Findings from interviews with 10 migrant parents, 10 migrant students, 4 regular teachers, 2 migrant teachers, and 2 migrant aides indicate that the Migrant Education Program has a positive effect on the upward social mobility of migrant students in Snyder, Oklahoma, a farming/ranching community of 2,500 with a migrant student enrollment comprising from 5% to 28% of the student population from 1974 to 1984. Evidence suggests that adequate school resources, a hospitable school climate, and sensitivity of school staff to migrant students' background characteristics may be critical in optimizing their school achievement. The interviews document that migrant students surpassed the educational levels of their parents and projected higher incomes and occupational levels than their parents. Parents appeared to emphasize and encourage acculturation of their children into the mainstream of society, with 80% indicating they did not desire a bilingual instructional program. Migrant teachers' educational expectations for migrant students were consistently higher than those of regular teachers.
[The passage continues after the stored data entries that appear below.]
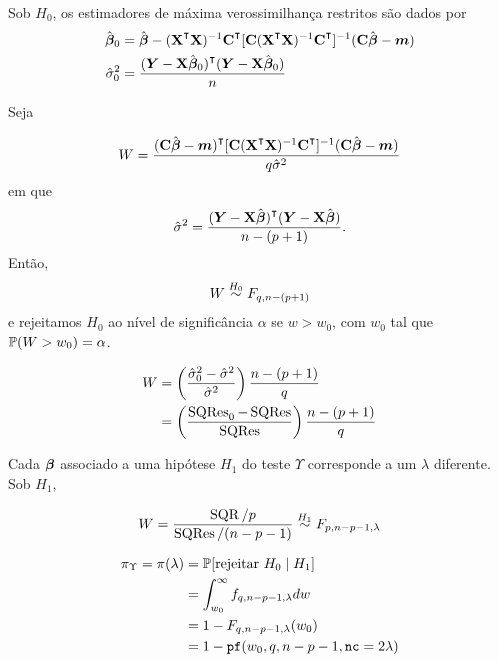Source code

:\begin{theorem} 
	Sob $H_0$, os estimadores de máxima verossimilhança restritos são dados por
	\begin{align}
		\hat{\v{\beta}}_0 &= \hat{\v{\beta}} - (\m{X}\T\m{X})\inv \m{C}\T [\m{C} (\m{X}\T\m{X})\inv\m{C}\T]\inv(\m{C}\hat{\v{\beta}}-\v{m})  \\
		\hat{\sigma}^2_0 &= \frac{(\v{Y}-\m{X}\hat{\v{\beta}}_0)\T(\v{Y}-\m{X}\hat{\v{\beta}}_0)}{n}
	\end{align}
\end{theorem}

\begin{theorem}[TRV]
	Seja
	
	\begin{equation}
		W = \frac{(\m{C}\hat{\v{\beta}}-\v{m})\T [\m{C}(\m{X}\T \m{X})\inv \m{C}\T]\inv (\m{C}\hat{\v{\beta}}-\v{m})}{q\hat{\sigma}^2}
	\end{equation}
	em que
	\begin{equation}
		\hat{\sigma}^2 = \frac{(\v{Y}-\m{X}\hat{\v{\beta}})\T(\v{Y}-\m{X}\hat{\v{\beta}})}{n-(p+1)}.
	\end{equation}
	Então,
	\begin{equation}
		W \undernull \fdist{q,n-(p+1)}
	\end{equation}
	e rejeitamos $H_0$ ao nível de significância $\alpha$ se $w > w_0$, com $w_0$ tal que $\P(W > w_0)=\alpha$.
\end{theorem}

\begin{theorem}
	\leavevmode
	\begin{align}
		W &= \left(\frac{\hat{\sigma}^2_0-\hat{\sigma}^2}{\hat{\sigma}^2} \right) \frac{n-(p+1)}{q} \\
		&= \left( \frac{\sqres_0-\sqres}{\sqres} \right) \frac{n-(p+1)}{q}
	\end{align}
\end{theorem}


\begin{theorem}
	Cada $\v{\beta}$ associado a uma hipótese $H_1$ do teste $\Upsilon$ corresponde a um $\lambda$ diferente. Sob $H_1$,
	
	\begin{equation}
		W = \frac{\sqr/p}{\sqres/(n-p-1)} \underalt \fdist{p, n-p-1, \lambda}
	\end{equation}
	
	\begin{align}
		\pi_{\Upsilon} = \pi(\lambda) &= \P[\text{rejeitar } H_0 \mid H_1] \\
		&= \int_{w_0}^{\infty} f_{q,n-p-1,\lambda}  dw \\
		&= 1-F_{q,n-p-1,\lambda}(w_0) \\
		&= 1-\texttt{pf}(w_0, q, n-p-1, \texttt{nc}=2\lambda)
	\end{align}
	
\end{theorem}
This higher level of expectation could be based on closer interaction with students, smaller classes, individualized instruction, extensive contact with parents, awareness of migrant students' background characteristics, and/or a special empathy and rapport with these students. (NEC)
Publication Type: Reports - Research; Numerical/Quantitative Data
Education Level: N/A
Authoring Institution: Snyder Public Schools, OK.